## [TASK TO CARRY OUT]
I need every line that includes the word "assessment" copied from the material.

## [INFORMATION SHOWN]
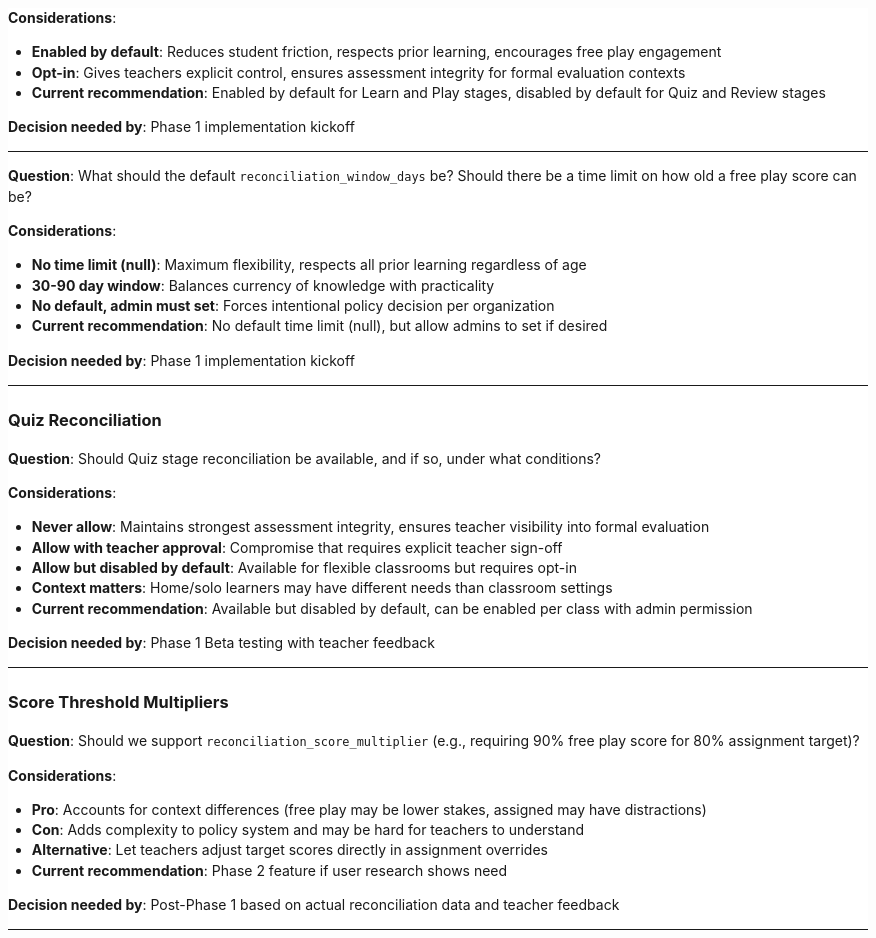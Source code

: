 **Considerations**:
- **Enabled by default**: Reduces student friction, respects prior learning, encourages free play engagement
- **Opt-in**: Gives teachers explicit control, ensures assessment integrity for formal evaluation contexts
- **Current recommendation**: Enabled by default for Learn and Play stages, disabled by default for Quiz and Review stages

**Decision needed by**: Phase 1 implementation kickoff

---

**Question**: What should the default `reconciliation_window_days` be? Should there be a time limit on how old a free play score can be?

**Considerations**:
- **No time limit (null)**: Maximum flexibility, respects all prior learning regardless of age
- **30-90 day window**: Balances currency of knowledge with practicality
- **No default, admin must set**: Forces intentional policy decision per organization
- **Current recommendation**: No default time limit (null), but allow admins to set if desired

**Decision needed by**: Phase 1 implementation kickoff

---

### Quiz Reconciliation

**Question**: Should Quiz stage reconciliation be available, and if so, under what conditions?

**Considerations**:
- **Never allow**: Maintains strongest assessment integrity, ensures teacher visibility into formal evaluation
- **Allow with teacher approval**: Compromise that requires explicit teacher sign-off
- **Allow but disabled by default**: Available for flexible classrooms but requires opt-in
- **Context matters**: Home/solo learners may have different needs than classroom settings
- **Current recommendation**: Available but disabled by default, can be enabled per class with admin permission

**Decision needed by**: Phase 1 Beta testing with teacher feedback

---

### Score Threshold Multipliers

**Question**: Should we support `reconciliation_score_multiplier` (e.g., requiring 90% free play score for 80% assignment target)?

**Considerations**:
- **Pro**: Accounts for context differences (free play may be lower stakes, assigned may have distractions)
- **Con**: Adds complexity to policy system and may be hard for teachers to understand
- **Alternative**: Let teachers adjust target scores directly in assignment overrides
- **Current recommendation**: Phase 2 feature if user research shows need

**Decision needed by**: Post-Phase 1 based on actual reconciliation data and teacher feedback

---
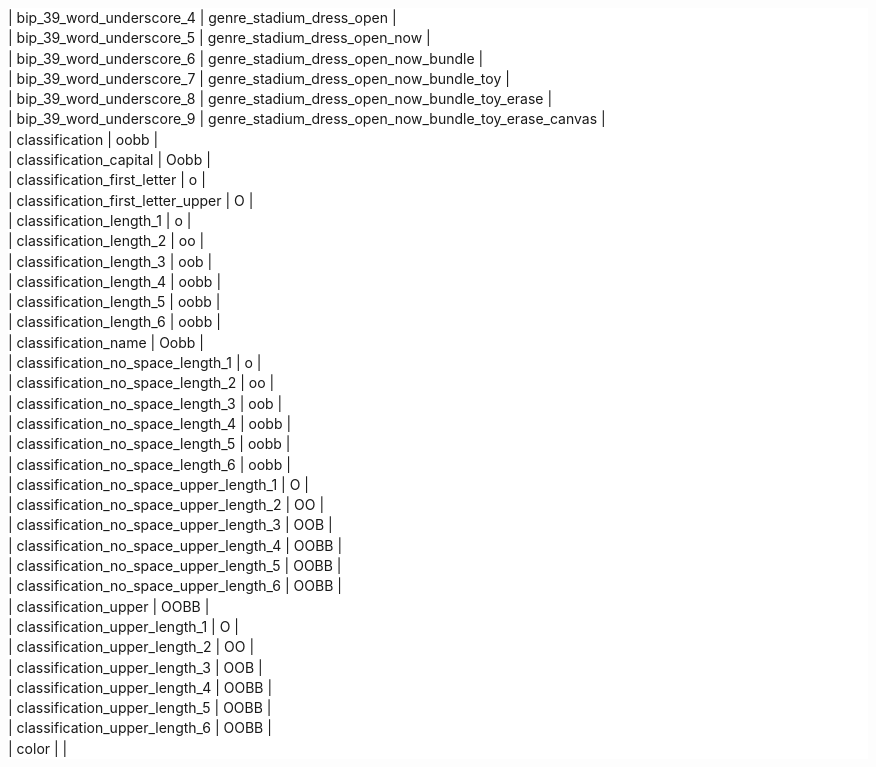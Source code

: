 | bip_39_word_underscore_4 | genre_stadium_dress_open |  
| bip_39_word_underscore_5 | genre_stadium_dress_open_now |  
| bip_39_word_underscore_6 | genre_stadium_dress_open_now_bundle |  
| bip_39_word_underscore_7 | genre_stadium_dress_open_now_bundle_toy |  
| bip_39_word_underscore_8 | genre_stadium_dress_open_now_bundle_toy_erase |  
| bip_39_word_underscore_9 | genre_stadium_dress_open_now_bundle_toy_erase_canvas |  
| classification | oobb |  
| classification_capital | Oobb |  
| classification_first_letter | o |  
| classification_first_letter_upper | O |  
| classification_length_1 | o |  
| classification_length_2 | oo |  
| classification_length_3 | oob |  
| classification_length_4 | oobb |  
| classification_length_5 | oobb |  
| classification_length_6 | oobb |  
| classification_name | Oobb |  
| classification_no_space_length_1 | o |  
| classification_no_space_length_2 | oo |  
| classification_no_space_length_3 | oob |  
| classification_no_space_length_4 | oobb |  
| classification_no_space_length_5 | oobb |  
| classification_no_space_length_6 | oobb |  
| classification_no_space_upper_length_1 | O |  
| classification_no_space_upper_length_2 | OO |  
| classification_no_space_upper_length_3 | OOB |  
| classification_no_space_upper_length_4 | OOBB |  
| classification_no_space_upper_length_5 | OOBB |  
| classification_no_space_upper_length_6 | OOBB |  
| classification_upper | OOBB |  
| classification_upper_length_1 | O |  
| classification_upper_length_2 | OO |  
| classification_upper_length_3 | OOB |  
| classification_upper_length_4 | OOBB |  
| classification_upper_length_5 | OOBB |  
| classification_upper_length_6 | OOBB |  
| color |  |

==

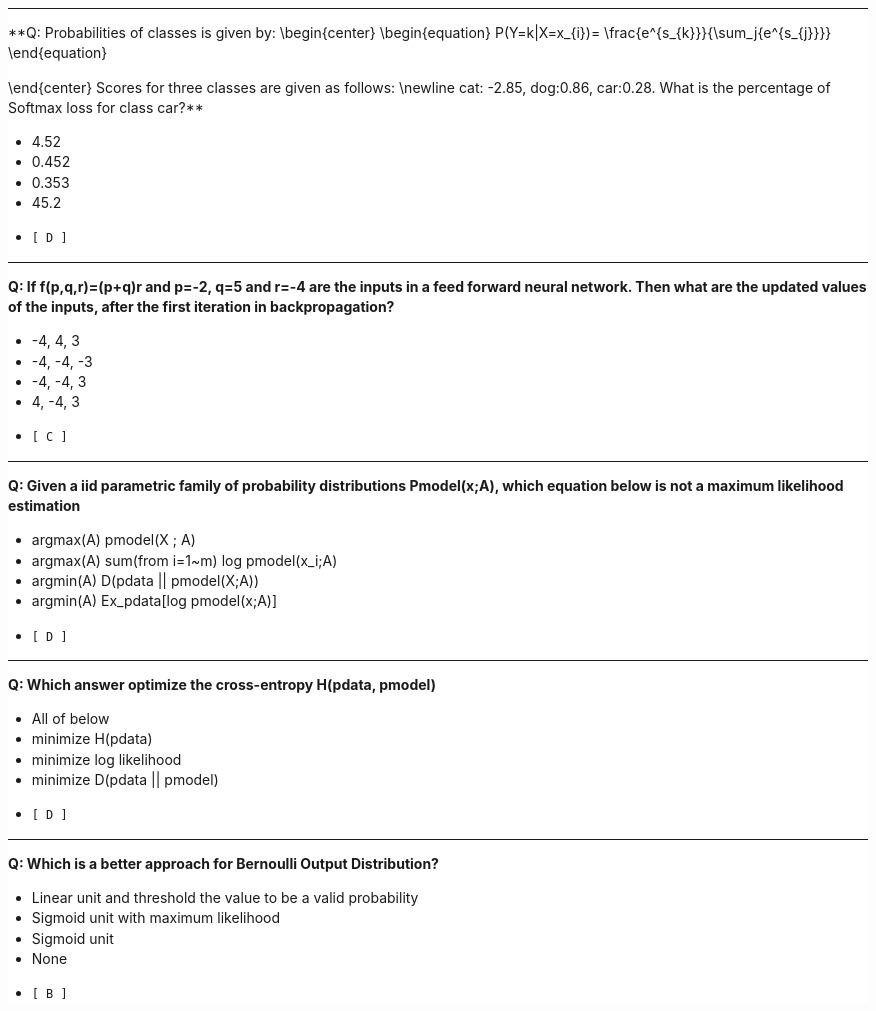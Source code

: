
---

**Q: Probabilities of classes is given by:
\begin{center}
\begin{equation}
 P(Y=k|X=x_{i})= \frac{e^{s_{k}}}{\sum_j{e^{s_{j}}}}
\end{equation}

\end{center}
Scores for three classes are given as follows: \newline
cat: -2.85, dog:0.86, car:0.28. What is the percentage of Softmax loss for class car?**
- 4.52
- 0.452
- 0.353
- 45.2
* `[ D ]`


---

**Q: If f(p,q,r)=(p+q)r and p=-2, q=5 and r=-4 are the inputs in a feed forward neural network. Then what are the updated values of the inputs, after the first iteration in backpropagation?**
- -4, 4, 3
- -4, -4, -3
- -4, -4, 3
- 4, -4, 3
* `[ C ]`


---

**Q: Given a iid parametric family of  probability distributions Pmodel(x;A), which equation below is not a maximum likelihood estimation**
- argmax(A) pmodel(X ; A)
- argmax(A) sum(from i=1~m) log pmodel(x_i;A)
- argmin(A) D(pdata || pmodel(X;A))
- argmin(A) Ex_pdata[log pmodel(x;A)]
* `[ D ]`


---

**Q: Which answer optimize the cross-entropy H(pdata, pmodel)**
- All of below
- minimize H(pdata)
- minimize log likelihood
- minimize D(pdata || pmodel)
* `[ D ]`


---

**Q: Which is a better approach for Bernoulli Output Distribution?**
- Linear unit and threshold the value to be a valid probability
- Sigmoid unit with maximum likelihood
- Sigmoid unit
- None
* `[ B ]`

## [EXERCISE RESPONSE]
- **Opt-in**: Gives teachers explicit control, ensures assessment integrity for formal evaluation contexts
- **Never allow**: Maintains strongest assessment integrity, ensures teacher visibility into formal evaluation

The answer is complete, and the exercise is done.